Certbot - Unable to Complete TLS-SNI Challenge - Port 443 Blocked

I am trying to set up an SSL certificate for my domain that I have hosted on GoDaddy. I have hosted vinushkah.me as my primary domain and have set up a subdomain, cloud.vinushkah.me, which is what I am trying to create an SSL cert for. In order to point this domain at my home server, I have created a CNAME record on GoDaddy which points to my NoIP dynamic DNS hostname vinushkah.ddns.net, and have not created an accompanying A record because my public IP address changes, hence utilising a dynamic DNS hostname.

When I input cloud.vinsuhakh.me whilst configuring LetsEncrypt, I get the following error:

The server could not connect to the client to verify the domain :: Failed to connect to xxx.xxx.xxx.xxx:443 for tls-sni-01 challenge

Domain: cloud.vinushkah.me
Type: connection
Detail: Failed to connect to xxx.xxx.xxx.xxx:443 for tls-sni-01 challenge

To fix these errors, please make sure that your domain name was
entered correctly and the DNS A record(s) for that domain
contain(s) the right IP address. Additionally, please check that
your computer has a publicly routable IP address and that no
firewalls are preventing the server from communicating with the
client. If you’re using the webroot plugin, you should also verify
that you are serving files from the webroot path you provided.

I am able to telnet to this hostname on port 443 successfully. Given that my NoIP hostname has an A record, and pinging cloud.vinushkah.me resolves to this IP address correctly, I cannot understand why this does not work.

Hi @vinushkah,

I'm not. Is it possible that you're doing so from your own network, but that a firewall blocks other people from doing so from elsewhere on the Internet?

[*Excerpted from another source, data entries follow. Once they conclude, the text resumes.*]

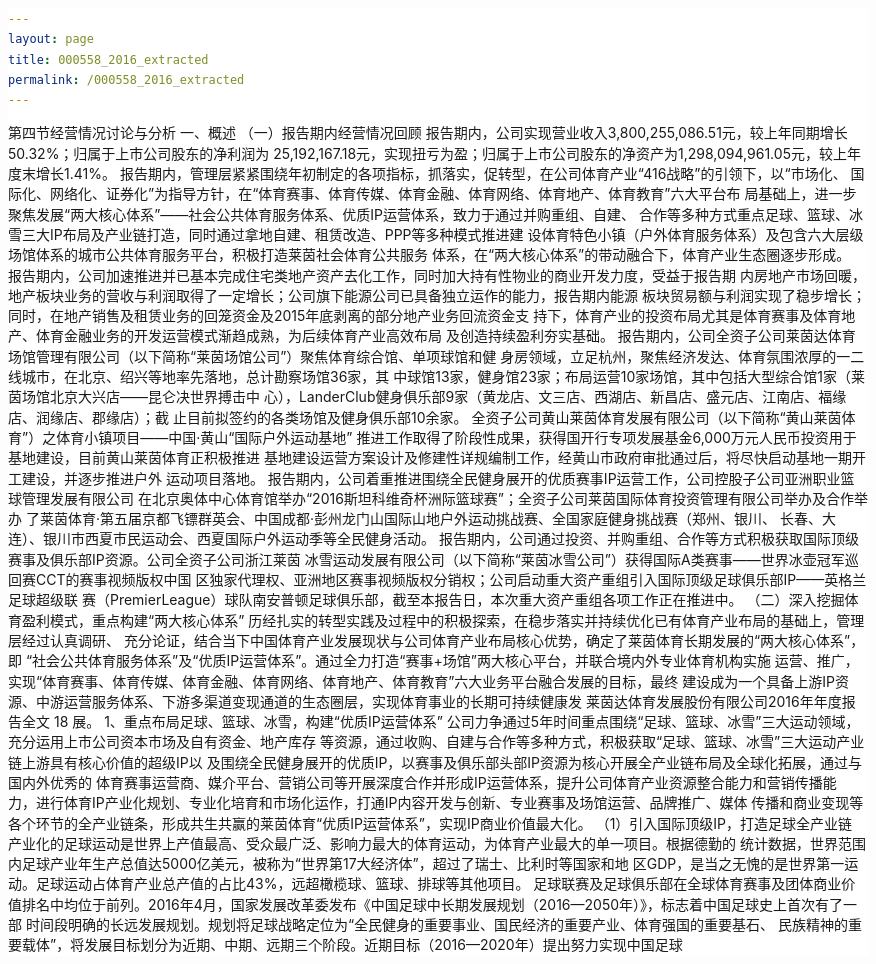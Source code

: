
 ```yaml
---
layout: page
title: 000558_2016_extracted
permalink: /000558_2016_extracted
---
```


第四节经营情况讨论与分析
一、概述
（一）报告期内经营情况回顾
报告期内，公司实现营业收入3,800,255,086.51元，较上年同期增长50.32%；归属于上市公司股东的净利润为
25,192,167.18元，实现扭亏为盈；归属于上市公司股东的净资产为1,298,094,961.05元，较上年度末增长1.41%。
报告期内，管理层紧紧围绕年初制定的各项指标，抓落实，促转型，在公司体育产业“416战略”的引领下，以“市场化、
国际化、网络化、证券化”为指导方针，在“体育赛事、体育传媒、体育金融、体育网络、体育地产、体育教育”六大平台布
局基础上，进一步聚焦发展“两大核心体系”——社会公共体育服务体系、优质IP运营体系，致力于通过并购重组、自建、
合作等多种方式重点足球、篮球、冰雪三大IP布局及产业链打造，同时通过拿地自建、租赁改造、PPP等多种模式推进建
设体育特色小镇（户外体育服务体系）及包含六大层级场馆体系的城市公共体育服务平台，积极打造莱茵社会体育公共服务
体系，在“两大核心体系”的带动融合下，体育产业生态圈逐步形成。
报告期内，公司加速推进并已基本完成住宅类地产资产去化工作，同时加大持有性物业的商业开发力度，受益于报告期
内房地产市场回暖，地产板块业务的营收与利润取得了一定增长；公司旗下能源公司已具备独立运作的能力，报告期内能源
板块贸易额与利润实现了稳步增长；同时，在地产销售及租赁业务的回笼资金及2015年底剥离的部分地产业务回流资金支
持下，体育产业的投资布局尤其是体育赛事及体育地产、体育金融业务的开发运营模式渐趋成熟，为后续体育产业高效布局
及创造持续盈利夯实基础。
报告期内，公司全资子公司莱茵达体育场馆管理有限公司（以下简称“莱茵场馆公司”）聚焦体育综合馆、单项球馆和健
身房领域，立足杭州，聚焦经济发达、体育氛围浓厚的一二线城市，在北京、绍兴等地率先落地，总计勘察场馆36家，其
中球馆13家，健身馆23家；布局运营10家场馆，其中包括大型综合馆1家（莱茵场馆北京大兴店——昆仑决世界搏击中
心），LanderClub健身俱乐部9家（黄龙店、文三店、西湖店、新昌店、盛元店、江南店、福缘店、润缘店、郡缘店）；截
止目前拟签约的各类场馆及健身俱乐部10余家。
全资子公司黄山莱茵体育发展有限公司（以下简称“黄山莱茵体育”）之体育小镇项目——中国·黄山“国际户外运动基地”
推进工作取得了阶段性成果，获得国开行专项发展基金6,000万元人民币投资用于基地建设，目前黄山莱茵体育正积极推进
基地建设运营方案设计及修建性详规编制工作，经黄山市政府审批通过后，将尽快启动基地一期开工建设，并逐步推进户外
运动项目落地。
报告期内，公司着重推进围绕全民健身展开的优质赛事IP运营工作，公司控股子公司亚洲职业篮球管理发展有限公司
在北京奥体中心体育馆举办“2016斯坦科维奇杯洲际篮球赛”；全资子公司莱茵国际体育投资管理有限公司举办及合作举办
了莱茵体育·第五届京都飞镖群英会、中国成都·彭州龙门山国际山地户外运动挑战赛、全国家庭健身挑战赛（郑州、银川、
长春、大连）、银川市西夏市民运动会、西夏国际户外运动季等全民健身活动。
报告期内，公司通过投资、并购重组、合作等方式积极获取国际顶级赛事及俱乐部IP资源。公司全资子公司浙江莱茵
冰雪运动发展有限公司（以下简称“莱茵冰雪公司”）获得国际A类赛事——世界冰壶冠军巡回赛CCT的赛事视频版权中国
区独家代理权、亚洲地区赛事视频版权分销权；公司启动重大资产重组引入国际顶级足球俱乐部IP——英格兰足球超级联
赛（PremierLeague）球队南安普顿足球俱乐部，截至本报告日，本次重大资产重组各项工作正在推进中。
（二）深入挖掘体育盈利模式，重点构建“两大核心体系”
历经扎实的转型实践及过程中的积极探索，在稳步落实并持续优化已有体育产业布局的基础上，管理层经过认真调研、
充分论证，结合当下中国体育产业发展现状与公司体育产业布局核心优势，确定了莱茵体育长期发展的“两大核心体系”，即
“社会公共体育服务体系”及“优质IP运营体系”。通过全力打造“赛事+场馆”两大核心平台，并联合境内外专业体育机构实施
运营、推广，实现“体育赛事、体育传媒、体育金融、体育网络、体育地产、体育教育”六大业务平台融合发展的目标，最终
建设成为一个具备上游IP资源、中游运营服务体系、下游多渠道变现通道的生态圈层，实现体育事业的长期可持续健康发
莱茵达体育发展股份有限公司2016年年度报告全文
18
展。
1、重点布局足球、篮球、冰雪，构建“优质IP运营体系”
公司力争通过5年时间重点围绕“足球、篮球、冰雪”三大运动领域，充分运用上市公司资本市场及自有资金、地产库存
等资源，通过收购、自建与合作等多种方式，积极获取“足球、篮球、冰雪”三大运动产业链上游具有核心价值的超级IP以
及围绕全民健身展开的优质IP，以赛事及俱乐部头部IP资源为核心开展全产业链布局及全球化拓展，通过与国内外优秀的
体育赛事运营商、媒介平台、营销公司等开展深度合作并形成IP运营体系，提升公司体育产业资源整合能力和营销传播能
力，进行体育IP产业化规划、专业化培育和市场化运作，打通IP内容开发与创新、专业赛事及场馆运营、品牌推广、媒体
传播和商业变现等各个环节的全产业链条，形成共生共赢的莱茵体育“优质IP运营体系”，实现IP商业价值最大化。
（1）引入国际顶级IP，打造足球全产业链
产业化的足球运动是世界上产值最高、受众最广泛、影响力最大的体育运动，为体育产业最大的单一项目。根据德勤的
统计数据，世界范围内足球产业年生产总值达5000亿美元，被称为“世界第17大经济体”，超过了瑞士、比利时等国家和地
区GDP，是当之无愧的是世界第一运动。足球运动占体育产业总产值的占比43%，远超橄榄球、篮球、排球等其他项目。
足球联赛及足球俱乐部在全球体育赛事及团体商业价值排名中均位于前列。2016年4月，国家发展改革委发布《中国足球中长期发展规划（2016—2050年）》，标志着中国足球史上首次有了一部
时间段明确的长远发展规划。规划将足球战略定位为“全民健身的重要事业、国民经济的重要产业、体育强国的重要基石、
民族精神的重要载体”，将发展目标划分为近期、中期、远期三个阶段。近期目标（2016—2020年）提出努力实现中国足球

I don’t believe this should be the Firewall. If it is, my router firewall is fine. I’m hosting the server on Ubuntu 16.04 so unless there’s a default config in Ubuntu’s Firewall config causing this, I can’t say whether that’s likely the cause.

Well, I’ve tried twice to telnet to port 443 of your server and got no response either time, so something is blocking the connections. By contrast, I can reach port 80 of the server without any problems.

hi @schoen

seems that HTTPS is now available


have you been able to get a certificate issued

if not you do need to specify the command you are using.


This topic was automatically closed 30 days after the last reply. New replies are no longer allowed.